Mitsotakis’ four-point plan for Greece

10 July 2019

Mitsotakis’ four-point plan for Greece

The election results in Greece show that people, or at least the 56% that voted, have had enough of the populist experiment led by Alexis Tsipras. With the Greek economy bleeding and its people disenchanted, the centre-right party New Democracy elected Kyriakos Mitsotakis as its new leader and won an outright parliamentary majority (39.85%, 158 seats). This offers Mitsotakis the opportunity to pursue the policies he promised during his campaign, many of which will be opposed by the rest of the parliament. The core of it consists of four action points:

The need to slash tax rates

The corporate tax rate stands at 29% and is posed to decrease to 20%. Similar rate cuts are expected for personal income tax, VAT, and property taxes. The expected effects of lower tax rates are the encouragement of entrepreneurial activity and an increase in consumer spending, anticipated to lead to a virtuous circle of new jobs and further increases in consumption. Surprisingly, Greek workers do not currently bear the highest tax rate in the Eurozone. The Greek real tax rate is at about 51.5%, while, for instance, France is 57.5%. Mitsotakis’ aim is not only to make operating and living in Greece cheaper, but also to signal that he aims to steer Greek society away from state support to more sustainable sources of sustenance and growth.

Reforming the public sector

The bailout programme signed by previous governments demanded uprooting privatisations of various state corporations, government functions, and public assets. The goals of achieving revenue of €2bn in 2018 and €1bn in 2019 by privatising utility, transportation, and telecommunication companies were not met by Tsipras. Mitsotakis has recognised the need to keep agreement with the creditors on this issue. The release of underutilised assets is expected to increase productivity and provide relief to public finances. On a similar vein, he has advocated for the effective evaluation of public servants and the appropriate reforms regarding the interaction of citizens with the state services, all in order to decrease bureaucracy.
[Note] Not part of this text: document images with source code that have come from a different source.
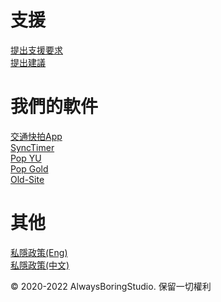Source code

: # 支援
<a href="https://alwaysboringstudio.github.io/support/">提出支援要求</a>
</br>
<a href="https://alwaysboringstudio.github.io/support/">提出建議</a>
# 我們的軟件
<a href="https://alwaysboringstudio.github.io/hkroadcam/">交通快拍App</a>
</br>
<a href="https://alwaysboringstudio.github.io/synctimer/">SyncTimer</a>
</br>
<a href="https://alwaysboringstudio.github.io/popyu/">Pop YU</a>
</br>
<a href="https://alwaysboringstudio.github.io/popyu/">Pop Gold</a>
</br>
<a href="https://alwaysboringstudio.github.io/old-site/">Old-Site</a>
# 其他
<a href="https://alwaysboringstudio.github.io/privacy/">私隱政策(Eng)</a>
</br>
<a href="https://alwaysboringstudio.github.io/privacychinese/">私隱政策(中文)</a>

© 2020-2022 AlwaysBoringStudio. 保留一切權利
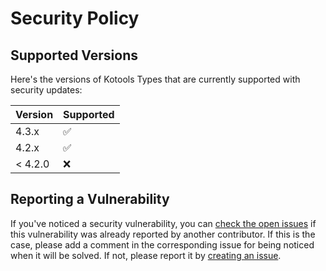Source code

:[//]: # (Copyright 2023 Loïc Lamarque.)
[//]: # (Use of this source code is governed by the MIT license.)

# Security Policy

## Supported Versions

Here's the versions of Kotools Types that are currently supported with security
updates:

| Version | Supported          |
|---------|--------------------|
| 4.3.x   | :white_check_mark: |
| 4.2.x   | :white_check_mark: |
| < 4.2.0 | :x:                |

## Reporting a Vulnerability

If you've noticed a security vulnerability, you can [check the open issues] if
this vulnerability was already reported by another contributor.
If this is the case, please add a comment in the corresponding issue for being
noticed when it will be solved.
If not, please report it by [creating an issue].

[check the open issues]: https://github.com/kotools/types/issues?q=is%3Aopen+is%3Aissue+label%3Asecurity
[creating an issue]: https://github.com/kotools/types/issues/new?template=security-template.md
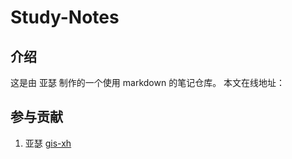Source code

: # Study-Notes

## 介绍

这是由 亚瑟 制作的一个使用 markdown 的笔记仓库。
本文在线地址：

## 参与贡献

1.  亚瑟 [gis-xh](https://github.com/gis-xh)
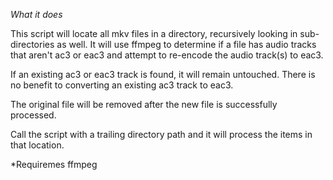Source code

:*What it does*

This script will locate all mkv files in a directory, recursively looking in sub-
directories as well. It will use ffmpeg to determine if a file has audio tracks that aren't
ac3 or eac3 and attempt to re-encode the audio track(s) to eac3.

If an existing ac3 or eac3 track is found, it will remain untouched. There is no benefit to
converting an existing ac3 track to eac3.

The original file will be removed after the new file is successfully processed.

Call the script with a trailing directory path and it will process the items in that location.

*Requiremes ffmpeg
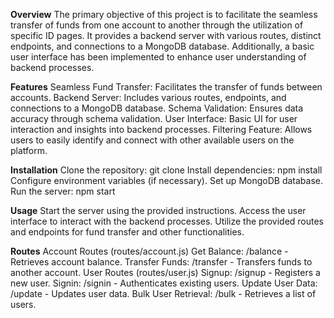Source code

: **Overview**
The primary objective of this project is to facilitate the seamless transfer of funds from one account to another through the utilization of specific ID pages. It provides a backend server with various routes, distinct endpoints, and connections to a MongoDB database. Additionally, a basic user interface has been implemented to enhance user understanding of backend processes.

**Features**
Seamless Fund Transfer: Facilitates the transfer of funds between accounts.
Backend Server: Includes various routes, endpoints, and connections to a MongoDB database.
Schema Validation: Ensures data accuracy through schema validation.
User Interface: Basic UI for user interaction and insights into backend processes.
Filtering Feature: Allows users to easily identify and connect with other available users on the platform.

**Installation**
Clone the repository: git clone <repository-url>
Install dependencies: npm install
Configure environment variables (if necessary).
Set up MongoDB database.
Run the server: npm start

**Usage**
Start the server using the provided instructions.
Access the user interface to interact with the backend processes.
Utilize the provided routes and endpoints for fund transfer and other functionalities.

**Routes**
Account Routes (routes/account.js)
Get Balance: /balance - Retrieves account balance.
Transfer Funds: /transfer - Transfers funds to another account.
User Routes (routes/user.js)
Signup: /signup - Registers a new user.
Signin: /signin - Authenticates existing users.
Update User Data: /update - Updates user data.
Bulk User Retrieval: /bulk - Retrieves a list of users.

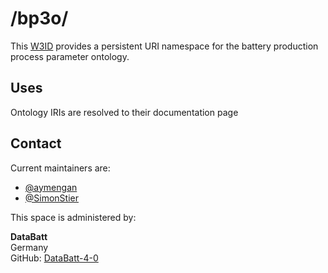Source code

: # /bp3o/
This [W3ID](https://w3id.org/bp3o) provides a persistent URI namespace for the battery production process parameter ontology.

## Uses
Ontology IRIs are resolved to their documentation page

## Contact
Current maintainers are:
* [@aymengan](https://github.com/aymengan)
* [@SimonStier](https://github.com/SimonStier)

This space is administered by:  

**DataBatt**   
Germany  
GitHub: [DataBatt-4-0](https://github.com/DataBatt-4-0)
Revamping the banking sector

The debt crisis that began in 2007 and resumed in 2009 left the Greek economy smaller by more than a quarter and the banks holding €81.8bn of non-performing loans (NPLs), almost 50% of the total loans in their balance sheet. This figure is the highest among the Eurozone countries. The high proportion of NPLs and the en-masse flight of deposits from Greek to foreign banks have forced international creditors to recapitalise the Greek banking sector with €43bn, with major participation of the bank shareholders in the process. The capital restrictions and the NPLs prevent Greek banks from providing capital to borrowers regardless of their credit score. Mitsotakis needs to bring the NPL crisis to a sustainable level, if not to an end, so that the capital intensive sectors in Greece can be financed, bringing more jobs and consumption along the way. The government has downplayed rumours and allegations that the €37bn held by the Greek government as a fiscal safety net may be partially utilised in jump-starting the banking sector.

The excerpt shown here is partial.